Google, others dig deep--maybe too deep

Search engines rummaging the Internet for interesting Web pages are increasingly stumbling upon passwords, credit card numbers, classified documents and even computer vulnerabilities.

Paul Festa Staff Writer, CNET News.com
Paul Festa
covers browser development and Web standards.
Paul Festa
4 min read
Search-engine spiders crawling the Web are increasingly stumbling upon passwords, credit card numbers, classified documents and even computer vulnerabilities that can be exploited by hackers.

The problem is not new, security analysts say: Ever since search robots began indexing the Web years ago, Web site administrators have found pages not meant for public consumption exposed in search results.

But a new tool built into the Google search engine to find a variety of file types in addition to traditional Web documents is highlighting and in some cases exacerbating the problem. With Google's new file-type search tool, a wide array of files formerly overlooked by basic search engine queries are now just a few clicks from the average surfer--or the novice hacker.

The files include Adobe PostScript; Lotus 1-2-3 and WordPro; MacWrite; Microsoft Excel, PowerPoint, Word, Works and Write; and the Rich Text Format.

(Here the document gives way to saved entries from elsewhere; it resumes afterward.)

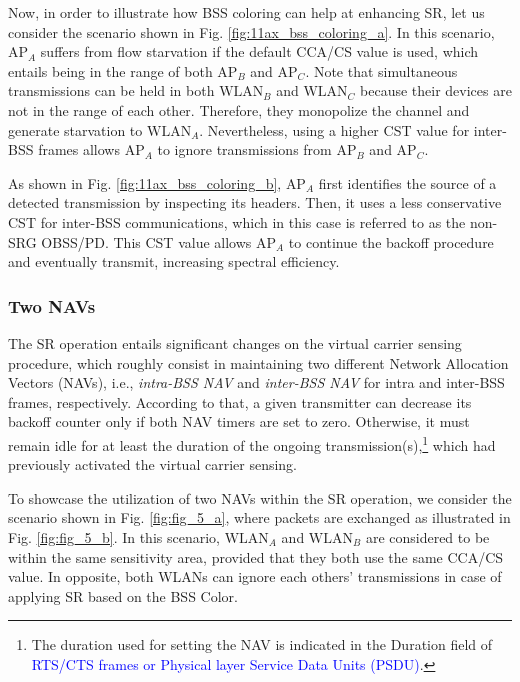 \documentclass[comsoc]{IEEEtran}
\begin{document}
	Now, in order to illustrate how BSS coloring can help at enhancing SR, let us consider the scenario shown in Fig. \ref{fig:11ax_bss_coloring_a}. In this scenario, $\text{AP}_{A}$ suffers from flow starvation if the default CCA/CS value is used, which entails being in the range of both $\text{AP}_B$ and $\text{AP}_C$. Note that simultaneous transmissions can be held in both $\text{WLAN}_B$ and $\text{WLAN}_C$ because their devices are not in the range of each other. Therefore, they monopolize the channel and generate starvation to $\text{WLAN}_A$. Nevertheless, using a higher CST value for inter-BSS frames allows $\text{AP}_{A}$ to ignore transmissions from $\text{AP}_B$ and $\text{AP}_C$. 
	
	As shown in Fig. \ref{fig:11ax_bss_coloring_b}, $\text{AP}_A$ first identifies the source of a detected transmission by inspecting its headers. Then, it uses a less conservative CST for inter-BSS communications, which in this case is referred to as the non-SRG OBSS/PD. This CST value allows $\text{AP}_A$ to continue the backoff procedure and eventually transmit, increasing spectral efficiency.
	
	\subsubsection{Two NAVs}
	\label{section:two_navs}
	The SR operation entails significant changes on the virtual carrier sensing procedure, which roughly consist in maintaining two different Network Allocation Vectors (NAVs), i.e., \emph{intra-BSS NAV} and \emph{inter-BSS NAV} for intra and inter-BSS frames, respectively. According to that, a given transmitter can decrease its backoff counter only if both NAV timers are set to zero. Otherwise, it must remain idle for at least the duration of the ongoing transmission(s),\footnote{The duration used for setting the NAV is indicated in the Duration field of \textcolor{blue}{RTS/CTS frames or Physical layer Service Data Units (PSDU)}.} which had previously activated the virtual carrier sensing. 
	
	To showcase the utilization of two NAVs within the SR operation, we consider the scenario shown in Fig. \ref{fig:fig_5_a}, where packets are exchanged as illustrated in Fig. \ref{fig:fig_5_b}. In this scenario, $\text{WLAN}_A$ and $\text{WLAN}_B$ are considered to be within the same sensitivity area, provided that they both use the same CCA/CS value. In opposite, both WLANs can ignore each others' transmissions in case of applying SR based on the BSS Color.
	
\end{document}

"The overall problem is worse than it was in the early days, when you could do AltaVista searches on the word password and up come hundreds of password files," said Christopher Klaus, founder and chief technology officer of Internet Security Systems, a provider of information-security systems. "What's happening with search engines like Google adding this functionality is that there are a lot more targets to go after."

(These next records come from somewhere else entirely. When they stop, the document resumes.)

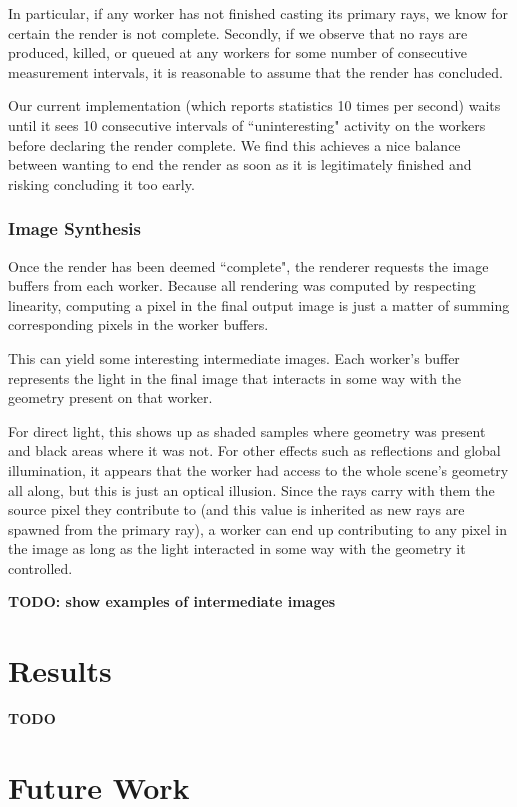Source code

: \documentclass[12pt]{ucthesis}
\begin{document}
In particular, if any worker has not finished casting its primary rays, we
know for certain the render is not complete. Secondly, if we observe that no
rays are produced, killed, or queued at any workers for some number of
consecutive measurement intervals, it is reasonable to assume that the render
has concluded.

Our current implementation (which reports statistics 10 times per second)
waits until it sees 10 consecutive intervals of ``uninteresting" activity on
the workers before declaring the render complete. We find this achieves a nice
balance between wanting to end the render as soon as it is legitimately
finished and risking concluding it too early.

\subsection{Image Synthesis}
\label{synthesis}

Once the render has been deemed ``complete", the renderer requests the image
buffers from each worker. Because all rendering was computed by respecting
linearity, computing a pixel in the final output image is just a matter
of summing corresponding pixels in the worker buffers.

This can yield some interesting intermediate images. Each worker's buffer
represents the light in the final image that interacts in some way with the
geometry present on that worker.

For direct light, this shows up as shaded samples where geometry was present
and black areas where it was not. For other effects such as reflections and
global illumination, it appears that the worker had access to the whole scene's
geometry all along, but this is just an optical illusion. Since the rays
carry with them the source pixel they contribute to (and this value is inherited
as new rays are spawned from the primary ray), a worker can end up contributing
to any pixel in the image as long as the light interacted in some way with the
geometry it controlled.

\textbf{TODO: show examples of intermediate images}

\chapter{Results}
\label{results}

\textbf{TODO}

\chapter{Future Work}
\label{futurework}
\end{document}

Since Google's new tool launched earlier this month, surprised Web site owners have been busy pulling down or securing sensitive pages that have turned up in Google results.

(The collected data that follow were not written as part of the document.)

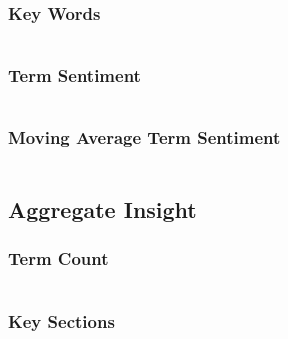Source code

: \documentclass[11pt, a4paper, oneside]{report}
\begin{document}
\subsubsection{Key Words}\label{sec:key-words}

\inputminted[frame=lines,fontsize=\scriptsize,xleftmargin=\parindent,linenos]{R}{R/keywords.R}

\subsubsection{Term Sentiment}\label{sec:term-sentiment}

\inputminted[frame=lines,fontsize=\scriptsize,xleftmargin=\parindent,linenos]{R}{R/term-sentiment.R}

\subsubsection{Moving Average Term Sentiment}\label{sec:moving-average-term}

\inputminted[frame=lines,fontsize=\scriptsize,xleftmargin=\parindent,linenos]{R}{R/ma-term-sentiment.R}

\subsection{Aggregate Insight}\label{sec:aggregate-insight}

\subsubsection{Term Count}\label{sec:term-count}

\inputminted[frame=lines,fontsize=\scriptsize,xleftmargin=\parindent,linenos]{R}{R/term-count.R}

\subsubsection{Key Sections}\label{sec:key-section}

\inputminted[frame=lines,fontsize=\scriptsize,xleftmargin=\parindent,linenos]{R}{R/key-aggregates.R}
\end{document}
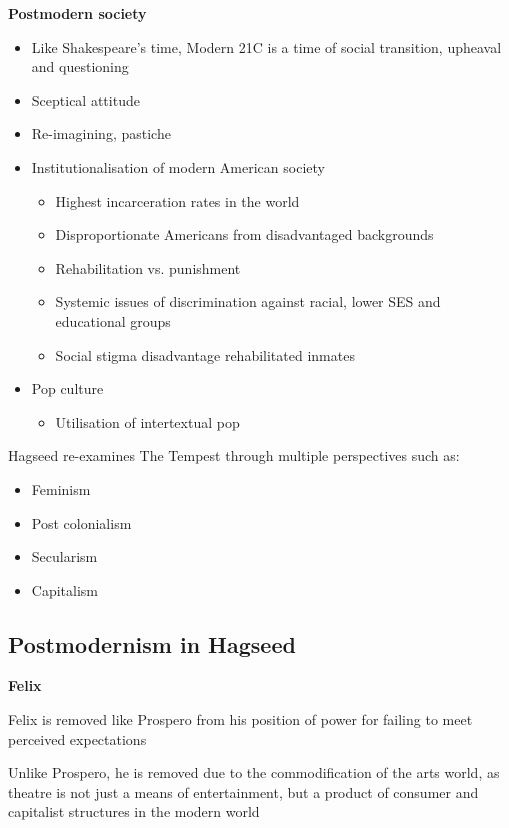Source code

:		\textbf{Postmodern society}
		\begin{itemize}
			\item Like Shakespeare's time, Modern 21C is a time of social transition, upheaval and questioning
			\item Sceptical attitude
			\item Re-imagining, pastiche
			\item Institutionalisation of modern American society
			\begin{itemize}
				\item Highest incarceration rates in the world
				\item Disproportionate Americans from disadvantaged backgrounds
				\item Rehabilitation vs. punishment
				\item Systemic issues of discrimination against racial, lower SES and educational groups
				\item Social stigma disadvantage rehabilitated inmates
			\end{itemize}
			\item Pop culture
			\begin{itemize}
				\item Utilisation of intertextual pop
			\end{itemize}
		\end{itemize}

	Hagseed re-examines The Tempest through multiple perspectives such as:
	\begin{itemize}
		\item Feminism
		\item Post colonialism
		\item Secularism
		\item Capitalism
	\end{itemize}

	\subsection{Postmodernism in Hagseed}
	
		\textbf{Felix}

			Felix is removed like Prospero from his position of power for failing to meet perceived expectations

			Unlike Prospero, he is removed due to the commodification of the arts world, as theatre is not just a means of entertainment, but a product of consumer and capitalist structures in the modern world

Google disavows responsibility for the security problem. But at the same time, the company has begun devising ways to catch sensitive pages before they wind up exposed to public view.

"Our specialty is discovering, crawling and indexing publicly available information," said Google spokesman David Krane. "We define public as anything placed on the public Internet and not blocked to search engines in any way. The primary burden falls to the people who are incorrectly exposing this information. But at the same time, we're certainly aware of the problem, and our development team is exploring different solutions behind the scenes."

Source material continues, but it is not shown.